As we reach the half-year mark of the pandemic state of emergency, government agencies continue to regularly add new and updated COVID-19-related guidance for employers to follow as they navigate keeping businesses open during these unprecedented times. This week, the Equal Employment Opportunity Commission (EEOC) updated its COVID-19-related guidance. This update is significant as the EEOC chose to add to or update 20 of its frequently asked questions, focusing mainly on questions employers may ask their employees as employers continue their infection control measures while providing additional guidance on COVID-19 testing.
In previous guidance, the EEOC advised that the Americans with Disabilities Act (ADA) permits employers to administer COVID-19 testing to its employees if the employer determines that an employee’s presence in the workplace poses a direct threat of harm to the workforce. The updated guidance reiterates this position but also provides additional flexibility to employers. The EEOC states that the ADA doesn’t prohibit an employer from following Centers for Disease Control and Prevention (CDC) recommendations, emphasizing how important it is for employers to stay up to date on CDC testing guidance.
The EEOC provides a series of scenarios addressing what questions an employer may ask related to COVID-19 and advises that under the ADA, employers may:
- Ask all employees that are physically entering a workplace if they have COVID-19; have symptoms of COVID-19; or have been tested for COVID-19. Employers may not ask these same questions of employees teleworking and isolated from other employees.
- Ask individual employees if they have COVID-19 symptoms; or ask individual employees to undergo temperature or testing screening only if they have a reasonable belief the employee may have the disease.
- Not ask an employee medical questions about the employee’s family members, but may ask general questions about potential exposure to COVID-19.
- Ask an employee why the employee was absent from work.
- Ask employees returning from travel whether the employee is returning from a location that the CDC, or state or local public health officials, determine requires a period of isolation.
Policies and Procedures Regarding Receiving and Storing Employee Medical Information
Because COVID-19 has created competing privacy and health and safety issues, the EEOC provides some guidance to employers on how to approach different difficult workplace scenarios.
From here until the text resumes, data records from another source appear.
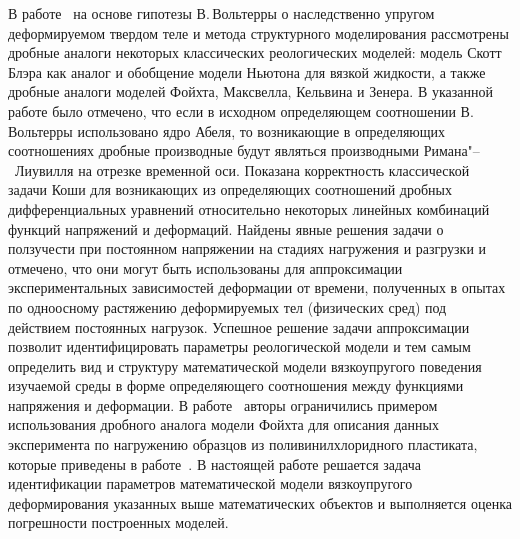 \documentclass[11pt,a4paper,twoside]{article}
\begin{document}





\date{20/VII/2009} %







\maketitle







В работе~\cite{OgoRadUng16} на основе гипотезы В.\,Вольтерры о наследственно упругом деформируемом твердом теле и метода структурного моделирования рассмотрены дробные аналоги некоторых классических реологических моделей: модель Скотт Блэра как аналог и обобщение модели Ньютона для вязкой жидкости, а также дробные аналоги моделей Фойхта, Максвелла, Кельвина и Зенера. В указанной работе было отмечено, что если в исходном определяющем соотношении В.\,Вольтерры использовано ядро Абеля, то возникающие в определяющих соотношениях дробные производные будут являться производными Римана"--~Лиувилля на отрезке временной оси. Показана корректность классической задачи Коши для возникающих из определяющих соотношений дробных дифференциальных уравнений относительно некоторых линейных комбинаций функций напряжений и деформаций. Найдены явные решения задачи о ползучести при постоянном напряжении на стадиях нагружения и разгрузки и отмечено, что они могут быть использованы для аппроксимации экспериментальных зависимостей деформации от времени, полученных в опытах по одноосному растяжению деформируемых тел (физических сред) под действием постоянных нагрузок. Успешное решение задачи аппроксимации позволит идентифицировать параметры реологической модели и тем самым определить вид и структуру математической модели вязкоупругого поведения изучаемой среды в форме определяющего соотношения между функциями напряжения и деформации. В работе~\cite{OgoRadUng16} авторы ограничились примером использования дробного аналога модели Фойхта для описания данных эксперимента по нагружению образцов из поливинилхлоридного пластиката, которые приведены в работе~\cite{RadchenkoGoludin}. В настоящей работе решается задача идентификации параметров математической модели вязкоупругого деформирования указанных выше  математических объектов и выполняется оценка погрешности построенных моделей. 
\end{document}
For instance, the EEOC advises that the ADA doesn’t prohibit an employer from discipling or excluding an employee from the workplace because the employee refused to submit to symptom screening. However, the EEOC encourages employers to ask for further general information from the employee as to why they’re refusing because the employee may request a reasonable accommodation.
The EEOC also provides additional guidance on disclosing medical information within the workplace. For example, although the ADA requires that an employer keep all medical information private regardless of whether it’s a disability, supervisors and employees who learn of an employee’s COVID-19 symptoms or diagnosis may still disclose that to the appropriate employer official who needs to know so that the employer can take infection control measures. The EEOC reiterates that this information should be kept strictly confidential to the maximum extent possible and only those with a need to know to implement infection control measures should know this information.
Lastly, because many are working remotely, a lot of private information is being passed digitally. Employers need to ensure the security of this information so that only those with a need to know the medical information has access to it, and that any medical information the employer receives about an employee is stored away from an employee’s personnel file.
The EEOC addresses some new issues in reasonable accommodations that have arisen since the pandemic started. One of the key questions is whether employers will be required to provide telework as a reasonable accommodation moving forward if an employer provided a temporary teleworking arrangement during COVID-19.
The EEOC advises that an employer will not be automatically required to do so but will need to evaluate whether the individual circumstances make it such that it’s reasonable and that it doesn’t cause an undue hardship. The temporary teleworking arrangement created by COVID-19 could serve as a means for an employer to evaluate whether certain positions can be performed remotely when, in the past, an employer believed a position was not suitable for remote working. The EEOC reminds employers to continue to engage in good faith interactive processes and lean toward being as flexible as possible during the pandemic, and beyond.